[Rendered images with source text]
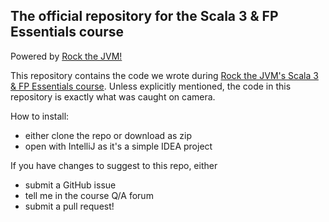 
## The official repository for the Scala 3 & FP Essentials course

Powered by [Rock the JVM!](rockthejvm.com)

This repository contains the code we wrote during  [Rock the JVM's Scala 3 & FP Essentials course](https://rockthejvm.com/course/scala). Unless explicitly mentioned, the code in this repository is exactly what was caught on camera.

How to install:
- either clone the repo or download as zip
- open with IntelliJ as it's a simple IDEA project

If you have changes to suggest to this repo, either
- submit a GitHub issue
- tell me in the course Q/A forum
- submit a pull request!
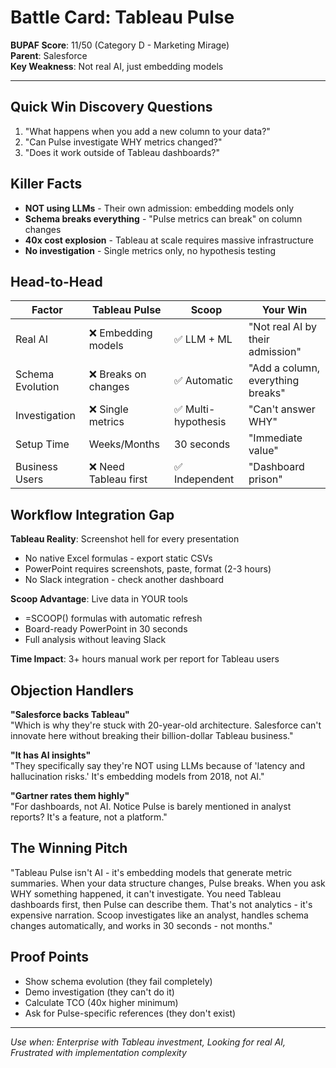 # Battle Card: Tableau Pulse

**BUPAF Score**: 11/50 (Category D - Marketing Mirage)  
**Parent**: Salesforce  
**Key Weakness**: Not real AI, just embedding models

---

## Quick Win Discovery Questions
1. "What happens when you add a new column to your data?"
2. "Can Pulse investigate WHY metrics changed?"
3. "Does it work outside of Tableau dashboards?"

## Killer Facts
- **NOT using LLMs** - Their own admission: embedding models only
- **Schema breaks everything** - "Pulse metrics can break" on column changes
- **40x cost explosion** - Tableau at scale requires massive infrastructure
- **No investigation** - Single metrics only, no hypothesis testing

## Head-to-Head

| Factor | Tableau Pulse | Scoop | Your Win |
|--------|---------------|-------|----------|
| Real AI | ❌ Embedding models | ✅ LLM + ML | "Not real AI by their admission" |
| Schema Evolution | ❌ Breaks on changes | ✅ Automatic | "Add a column, everything breaks" |
| Investigation | ❌ Single metrics | ✅ Multi-hypothesis | "Can't answer WHY" |
| Setup Time | Weeks/Months | 30 seconds | "Immediate value" |
| Business Users | ❌ Need Tableau first | ✅ Independent | "Dashboard prison" |

## Workflow Integration Gap

**Tableau Reality**: Screenshot hell for every presentation
- No native Excel formulas - export static CSVs
- PowerPoint requires screenshots, paste, format (2-3 hours)
- No Slack integration - check another dashboard

**Scoop Advantage**: Live data in YOUR tools
- =SCOOP() formulas with automatic refresh
- Board-ready PowerPoint in 30 seconds
- Full analysis without leaving Slack

**Time Impact**: 3+ hours manual work per report for Tableau users

## Objection Handlers

**"Salesforce backs Tableau"**  
"Which is why they're stuck with 20-year-old architecture. Salesforce can't innovate here without breaking their billion-dollar Tableau business."

**"It has AI insights"**  
"They specifically say they're NOT using LLMs because of 'latency and hallucination risks.' It's embedding models from 2018, not AI."

**"Gartner rates them highly"**  
"For dashboards, not AI. Notice Pulse is barely mentioned in analyst reports? It's a feature, not a platform."

## The Winning Pitch
"Tableau Pulse isn't AI - it's embedding models that generate metric summaries. When your data structure changes, Pulse breaks. When you ask WHY something happened, it can't investigate. You need Tableau dashboards first, then Pulse can describe them. That's not analytics - it's expensive narration. Scoop investigates like an analyst, handles schema changes automatically, and works in 30 seconds - not months."

## Proof Points
- Show schema evolution (they fail completely)
- Demo investigation (they can't do it)
- Calculate TCO (40x higher minimum)
- Ask for Pulse-specific references (they don't exist)

---
*Use when: Enterprise with Tableau investment, Looking for real AI, Frustrated with implementation complexity*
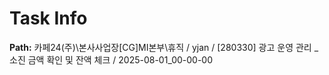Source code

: # Task Info

**Path:** 카페24(주)\본사사업장\[CG]MI본부\휴직 / yjan / [280330] 광고 운영 관리 _ 소진 금액 확인 및 잔액 체크 / 2025-08-01_00-00-00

[Work instruction] Reproduce every record above exactly, but leave out the pictures.

[Answer box]
## The official repository for the Scala 3 & FP Essentials course

Powered by [Rock the JVM!](rockthejvm.com)

This repository contains the code we wrote during  [Rock the JVM's Scala 3 & FP Essentials course](https://rockthejvm.com/course/scala). Unless explicitly mentioned, the code in this repository is exactly what was caught on camera.

How to install:
- either clone the repo or download as zip
- open with IntelliJ as it's a simple IDEA project

If you have changes to suggest to this repo, either
- submit a GitHub issue
- tell me in the course Q/A forum
- submit a pull request!
 # Battle Card: Tableau Pulse

**BUPAF Score**: 11/50 (Category D - Marketing Mirage)  
**Parent**: Salesforce  
**Key Weakness**: Not real AI, just embedding models

---

## Quick Win Discovery Questions
1. "What happens when you add a new column to your data?"
2. "Can Pulse investigate WHY metrics changed?"
3. "Does it work outside of Tableau dashboards?"

## Killer Facts
- **NOT using LLMs** - Their own admission: embedding models only
- **Schema breaks everything** - "Pulse metrics can break" on column changes
- **40x cost explosion** - Tableau at scale requires massive infrastructure
- **No investigation** - Single metrics only, no hypothesis testing

## Head-to-Head

| Factor | Tableau Pulse | Scoop | Your Win |
|--------|---------------|-------|----------|
| Real AI | ❌ Embedding models | ✅ LLM + ML | "Not real AI by their admission" |
| Schema Evolution | ❌ Breaks on changes | ✅ Automatic | "Add a column, everything breaks" |
| Investigation | ❌ Single metrics | ✅ Multi-hypothesis | "Can't answer WHY" |
| Setup Time | Weeks/Months | 30 seconds | "Immediate value" |
| Business Users | ❌ Need Tableau first | ✅ Independent | "Dashboard prison" |

## Workflow Integration Gap

**Tableau Reality**: Screenshot hell for every presentation
- No native Excel formulas - export static CSVs
- PowerPoint requires screenshots, paste, format (2-3 hours)
- No Slack integration - check another dashboard

**Scoop Advantage**: Live data in YOUR tools
- =SCOOP() formulas with automatic refresh
- Board-ready PowerPoint in 30 seconds
- Full analysis without leaving Slack

**Time Impact**: 3+ hours manual work per report for Tableau users

## Objection Handlers

**"Salesforce backs Tableau"**  
"Which is why they're stuck with 20-year-old architecture. Salesforce can't innovate here without breaking their billion-dollar Tableau business."

**"It has AI insights"**  
"They specifically say they're NOT using LLMs because of 'latency and hallucination risks.' It's embedding models from 2018, not AI."

**"Gartner rates them highly"**  
"For dashboards, not AI. Notice Pulse is barely mentioned in analyst reports? It's a feature, not a platform."

## The Winning Pitch
"Tableau Pulse isn't AI - it's embedding models that generate metric summaries. When your data structure changes, Pulse breaks. When you ask WHY something happened, it can't investigate. You need Tableau dashboards first, then Pulse can describe them. That's not analytics - it's expensive narration. Scoop investigates like an analyst, handles schema changes automatically, and works in 30 seconds - not months."

## Proof Points
- Show schema evolution (they fail completely)
- Demo investigation (they can't do it)
- Calculate TCO (40x higher minimum)
- Ask for Pulse-specific references (they don't exist)

---
*Use when: Enterprise with Tableau investment, Looking for real AI, Frustrated with implementation complexity*
Source code

: # Task Info

**Path:** 카페24(주)\본사사업장\[CG]MI본부\휴직 / yjan / [280330] 광고 운영 관리 _ 소진 금액 확인 및 잔액 체크 / 2025-08-01_00-00-00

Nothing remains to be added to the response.